What you are asked to do: Pictures aside, repeat every entry exactly.

Recorded information:
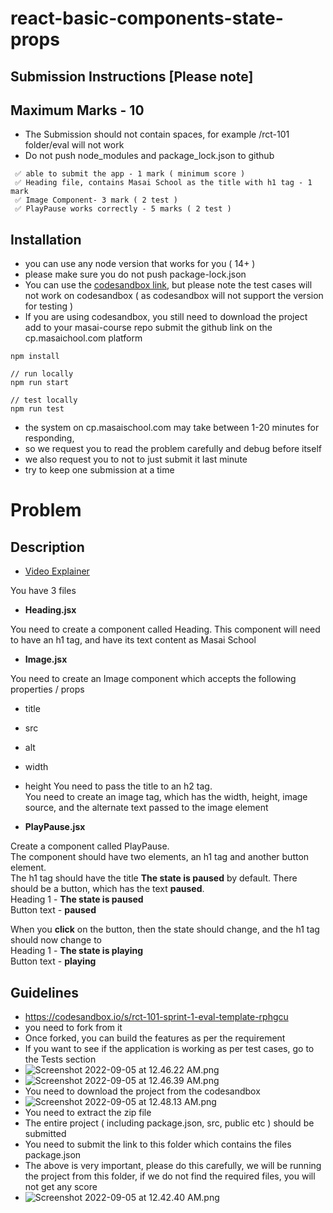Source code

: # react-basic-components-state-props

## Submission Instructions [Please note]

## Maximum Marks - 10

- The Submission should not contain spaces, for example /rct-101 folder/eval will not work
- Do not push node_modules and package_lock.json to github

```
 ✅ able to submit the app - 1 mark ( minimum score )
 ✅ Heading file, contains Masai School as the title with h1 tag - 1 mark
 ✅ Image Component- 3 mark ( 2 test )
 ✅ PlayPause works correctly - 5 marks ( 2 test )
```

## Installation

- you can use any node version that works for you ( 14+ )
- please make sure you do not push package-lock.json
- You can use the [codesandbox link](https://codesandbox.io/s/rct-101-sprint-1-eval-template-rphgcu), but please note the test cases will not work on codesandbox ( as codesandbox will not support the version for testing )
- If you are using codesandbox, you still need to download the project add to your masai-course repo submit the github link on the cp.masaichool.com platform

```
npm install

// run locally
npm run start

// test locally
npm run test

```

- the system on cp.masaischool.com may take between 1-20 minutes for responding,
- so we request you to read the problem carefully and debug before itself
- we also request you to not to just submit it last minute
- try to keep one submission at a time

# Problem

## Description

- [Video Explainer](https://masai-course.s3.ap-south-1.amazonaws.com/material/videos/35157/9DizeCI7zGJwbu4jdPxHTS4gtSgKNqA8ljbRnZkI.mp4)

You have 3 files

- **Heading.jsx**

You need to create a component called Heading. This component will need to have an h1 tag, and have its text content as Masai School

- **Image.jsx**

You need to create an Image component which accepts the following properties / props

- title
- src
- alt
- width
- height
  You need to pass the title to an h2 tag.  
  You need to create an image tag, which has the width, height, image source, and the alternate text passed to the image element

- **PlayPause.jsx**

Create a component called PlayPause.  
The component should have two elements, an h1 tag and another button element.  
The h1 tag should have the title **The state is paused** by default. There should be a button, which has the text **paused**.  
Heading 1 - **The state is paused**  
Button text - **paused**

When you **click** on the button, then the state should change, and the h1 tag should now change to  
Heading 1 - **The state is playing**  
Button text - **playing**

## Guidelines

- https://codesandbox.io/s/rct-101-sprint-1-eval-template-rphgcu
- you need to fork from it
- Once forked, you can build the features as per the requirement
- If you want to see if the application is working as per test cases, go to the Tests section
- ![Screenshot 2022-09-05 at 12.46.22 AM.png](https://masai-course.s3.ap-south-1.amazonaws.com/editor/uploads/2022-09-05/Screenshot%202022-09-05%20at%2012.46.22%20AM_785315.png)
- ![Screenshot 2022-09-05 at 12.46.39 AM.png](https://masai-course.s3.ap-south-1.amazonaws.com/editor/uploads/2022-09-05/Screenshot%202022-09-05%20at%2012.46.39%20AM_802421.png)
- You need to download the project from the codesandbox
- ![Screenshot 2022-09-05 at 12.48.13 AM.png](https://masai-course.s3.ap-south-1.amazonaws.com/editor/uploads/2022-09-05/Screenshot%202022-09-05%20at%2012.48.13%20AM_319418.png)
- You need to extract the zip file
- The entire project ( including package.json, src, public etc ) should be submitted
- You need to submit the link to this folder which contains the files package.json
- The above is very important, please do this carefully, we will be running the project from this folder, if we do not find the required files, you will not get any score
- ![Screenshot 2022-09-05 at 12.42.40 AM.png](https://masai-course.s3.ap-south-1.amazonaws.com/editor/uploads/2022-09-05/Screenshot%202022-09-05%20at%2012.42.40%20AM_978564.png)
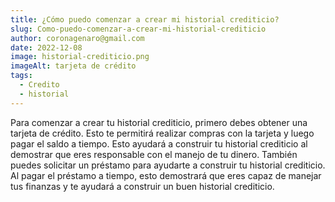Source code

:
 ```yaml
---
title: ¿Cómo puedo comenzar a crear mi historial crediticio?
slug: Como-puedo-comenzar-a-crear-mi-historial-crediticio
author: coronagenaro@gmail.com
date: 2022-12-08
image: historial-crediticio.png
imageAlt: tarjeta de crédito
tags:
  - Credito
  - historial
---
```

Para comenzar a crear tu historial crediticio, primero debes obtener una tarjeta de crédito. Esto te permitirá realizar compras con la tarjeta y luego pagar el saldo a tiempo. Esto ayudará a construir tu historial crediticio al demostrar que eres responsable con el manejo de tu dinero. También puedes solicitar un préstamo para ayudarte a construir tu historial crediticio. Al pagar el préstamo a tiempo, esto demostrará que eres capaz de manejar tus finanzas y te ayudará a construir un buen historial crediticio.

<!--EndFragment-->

Response:
Source code

: # react-basic-components-state-props

## Submission Instructions [Please note]

## Maximum Marks - 10

- The Submission should not contain spaces, for example /rct-101 folder/eval will not work
- Do not push node_modules and package_lock.json to github

```
 ✅ able to submit the app - 1 mark ( minimum score )
 ✅ Heading file, contains Masai School as the title with h1 tag - 1 mark
 ✅ Image Component- 3 mark ( 2 test )
 ✅ PlayPause works correctly - 5 marks ( 2 test )
```

## Installation

- you can use any node version that works for you ( 14+ )
- please make sure you do not push package-lock.json
- You can use the [codesandbox link](https://codesandbox.io/s/rct-101-sprint-1-eval-template-rphgcu), but please note the test cases will not work on codesandbox ( as codesandbox will not support the version for testing )
- If you are using codesandbox, you still need to download the project add to your masai-course repo submit the github link on the cp.masaichool.com platform

```
npm install

// run locally
npm run start

// test locally
npm run test

```

- the system on cp.masaischool.com may take between 1-20 minutes for responding,
- so we request you to read the problem carefully and debug before itself
- we also request you to not to just submit it last minute
- try to keep one submission at a time

# Problem

## Description

- [Video Explainer](https://masai-course.s3.ap-south-1.amazonaws.com/material/videos/35157/9DizeCI7zGJwbu4jdPxHTS4gtSgKNqA8ljbRnZkI.mp4)

You have 3 files

- **Heading.jsx**

You need to create a component called Heading. This component will need to have an h1 tag, and have its text content as Masai School

- **Image.jsx**

You need to create an Image component which accepts the following properties / props

- title
- src
- alt
- width
- height
  You need to pass the title to an h2 tag.  
  You need to create an image tag, which has the width, height, image source, and the alternate text passed to the image element

- **PlayPause.jsx**

Create a component called PlayPause.  
The component should have two elements, an h1 tag and another button element.  
The h1 tag should have the title **The state is paused** by default. There should be a button, which has the text **paused**.  
Heading 1 - **The state is paused**  
Button text - **paused**

When you **click** on the button, then the state should change, and the h1 tag should now change to  
Heading 1 - **The state is playing**  
Button text - **playing**

## Guidelines

- https://codesandbox.io/s/rct-101-sprint-1-eval-template-rphgcu
- you need to fork from it
- Once forked, you can build the features as per the requirement
- If you want to see if the application is working as per test cases, go to the Tests section
- ![Screenshot 2022-09-05 at 12.46.22 AM.png](https://masai-course.s3.ap-south-1.amazonaws.com/editor/uploads/2022-09-05/Screenshot%202022-09-05%20at%2012.46.22%20AM_785315.png)
- ![Screenshot 2022-09-05 at 12.46.39 AM.png](https://masai-course.s3.ap-south-1.amazonaws.com/editor/uploads/2022-09-05/Screenshot%202022-09-05%20at%2012.46.39%20AM_802421.png)
- You need to download the project from the codesandbox
- ![Screenshot 2022-09-05 at 12.48.13 AM.png](https://masai-course.s3.ap-south-1.amazonaws.com/editor/uploads/2022-09-05/Screenshot%202022-09-05%20at%2012.48.13%20AM_319418.png)
- You need to extract the zip file
- The entire project ( including package.json, src, public etc ) should be submitted
- You need to submit the link to this folder which contains the files package.json
- The above is very important, please do this carefully, we will be running the project from this folder, if we do not find the required files, you will not get any score
- ![Screenshot 2022-09-05 at 12.42.40 AM.png](https://masai-course.s3.ap-south-1.amazonaws.com/editor/uploads/2022-09-05/Screenshot%202022-09-05%20at%2012.42.40%20AM_978564.png)
Source code

:
 ```yaml
---
title: ¿Cómo puedo comenzar a crear mi historial crediticio?
slug: Como-puedo-comenzar-a-crear-mi-historial-crediticio
author: coronagenaro@gmail.com
date: 2022-12-08
image: historial-crediticio.png
imageAlt: tarjeta de crédito
tags:
  - Credito
  - historial
---
```

Para comenzar a crear tu historial crediticio, primero debes obtener una tarjeta de crédito. Esto te permitirá realizar compras con la tarjeta y luego pagar el saldo a tiempo. Esto ayudará a construir tu historial crediticio al demostrar que eres responsable con el manejo de tu dinero. También puedes solicitar un préstamo para ayudarte a construir tu historial crediticio. Al pagar el préstamo a tiempo, esto demostrará que eres capaz de manejar tus finanzas y te ayudará a construir un buen historial crediticio.

<!--EndFragment-->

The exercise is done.